“First, they learned to learn,” may sound like the clichéd opening line of a movie on some fictional robot uprising, but in an inevitable twist of fate, researchers from Washington State University’s School of Electrical Engineering and Computer Science have engineered a method that allows a computer to advise and teach another computer.
The method emulates the interactions of a real teacher and student, claims WSU’s Professor in Artificial intelligence, Matthew E. Taylor, but in this case, the subject matter is gaming, specifically Pac-Man and Starcraft. As a Starcraft connoisseur in my early youth, I can whole heartedly attest that this is no simple feat. The game is an example of the real-time strategy genre, forcing players to perform dozens of actions on fly while simultaneously paying attention to a dozen other factors: positioning, resources, movement. My point is ─ a great deal of reasoning and cognitive flexibility is involved.

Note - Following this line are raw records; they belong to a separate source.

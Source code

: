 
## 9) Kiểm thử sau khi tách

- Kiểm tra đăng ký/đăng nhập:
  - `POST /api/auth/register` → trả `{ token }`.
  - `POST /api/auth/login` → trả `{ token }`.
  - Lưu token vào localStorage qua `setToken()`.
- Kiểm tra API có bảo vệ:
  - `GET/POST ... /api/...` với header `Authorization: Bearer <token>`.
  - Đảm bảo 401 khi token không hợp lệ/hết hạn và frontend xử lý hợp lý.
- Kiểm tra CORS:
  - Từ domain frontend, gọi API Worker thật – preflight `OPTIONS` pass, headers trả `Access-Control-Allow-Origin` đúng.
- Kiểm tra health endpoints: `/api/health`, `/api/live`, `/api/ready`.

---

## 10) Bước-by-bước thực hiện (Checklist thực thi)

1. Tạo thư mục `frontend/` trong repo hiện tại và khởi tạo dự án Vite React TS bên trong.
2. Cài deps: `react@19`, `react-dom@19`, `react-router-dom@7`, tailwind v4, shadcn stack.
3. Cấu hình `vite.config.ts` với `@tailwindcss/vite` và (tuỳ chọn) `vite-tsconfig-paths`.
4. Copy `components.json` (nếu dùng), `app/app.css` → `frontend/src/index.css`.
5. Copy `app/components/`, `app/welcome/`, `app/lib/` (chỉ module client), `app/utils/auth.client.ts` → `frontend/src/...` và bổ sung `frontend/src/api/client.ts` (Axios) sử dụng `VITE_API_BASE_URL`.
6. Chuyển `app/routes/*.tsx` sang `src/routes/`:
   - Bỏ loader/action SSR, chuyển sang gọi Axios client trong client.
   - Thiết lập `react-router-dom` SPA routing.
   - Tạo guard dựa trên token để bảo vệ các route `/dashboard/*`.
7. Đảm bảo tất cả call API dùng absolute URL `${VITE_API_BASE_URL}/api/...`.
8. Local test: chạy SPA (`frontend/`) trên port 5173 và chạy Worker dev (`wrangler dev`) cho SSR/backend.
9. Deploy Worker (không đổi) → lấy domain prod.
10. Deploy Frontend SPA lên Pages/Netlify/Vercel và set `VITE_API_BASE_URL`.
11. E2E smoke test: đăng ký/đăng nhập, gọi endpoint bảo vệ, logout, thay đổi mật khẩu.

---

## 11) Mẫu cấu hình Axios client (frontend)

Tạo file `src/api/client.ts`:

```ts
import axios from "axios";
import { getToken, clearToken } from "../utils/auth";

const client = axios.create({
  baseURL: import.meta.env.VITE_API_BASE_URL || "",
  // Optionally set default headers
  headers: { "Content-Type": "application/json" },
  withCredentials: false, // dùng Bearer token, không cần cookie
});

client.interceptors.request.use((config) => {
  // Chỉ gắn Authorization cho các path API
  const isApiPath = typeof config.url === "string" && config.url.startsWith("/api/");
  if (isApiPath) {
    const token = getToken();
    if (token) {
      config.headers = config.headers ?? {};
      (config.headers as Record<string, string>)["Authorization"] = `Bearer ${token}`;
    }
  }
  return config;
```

The implications of teaching a machine to do this should be fairly obvious. Once a machine learns to pass down knowledge to its processors, people won’t need to. For instance, if your housecleaning robot is totaled in some bizarre accident, the robot’s computer can transfer route-knowledge and cleaning preferences over to its replacement. As a matter of fact, there’s an entire branch of robotics research dedicated to helping robots teach each other how to play games. Games are a complex series of complex if and or statements after all.
“The ultimate goal of this research is not to just let one agent teach another agent, but to let one agent teach a human because anything we can do to speed up human learning will be good for education and learning,” iterates Professor Taylor. As robots become more common, this ability will see greater demand.
The biggest challenge of their research is fine-tuning the algorithm responsible for the machine’s advice-giving judgment. If no advice is giving, no learning occurs, but if too much advice is giving, the student will never outperform its teacher. Taylor states, “we designed algorithms for advice giving, and we are trying to figure out when our advice makes the biggest difference.’’
The easiest way to perform machine learning is to transfer the “brain” from the first machine to the second; however, this runs the risk of incompatible hardware and software.
Taylor assures the weary amongst us that we’ve nothing to fear in regards to any imminent take over. “They’re very dumb,” he says, “even the most advanced are easily confused. And when they get confused, they stop working.” Taylor points out that it often takes the computers two or three times the attempts he predicted before they succeed at whatever the appointed task is. At least we know that any potential risk is situated far in the future.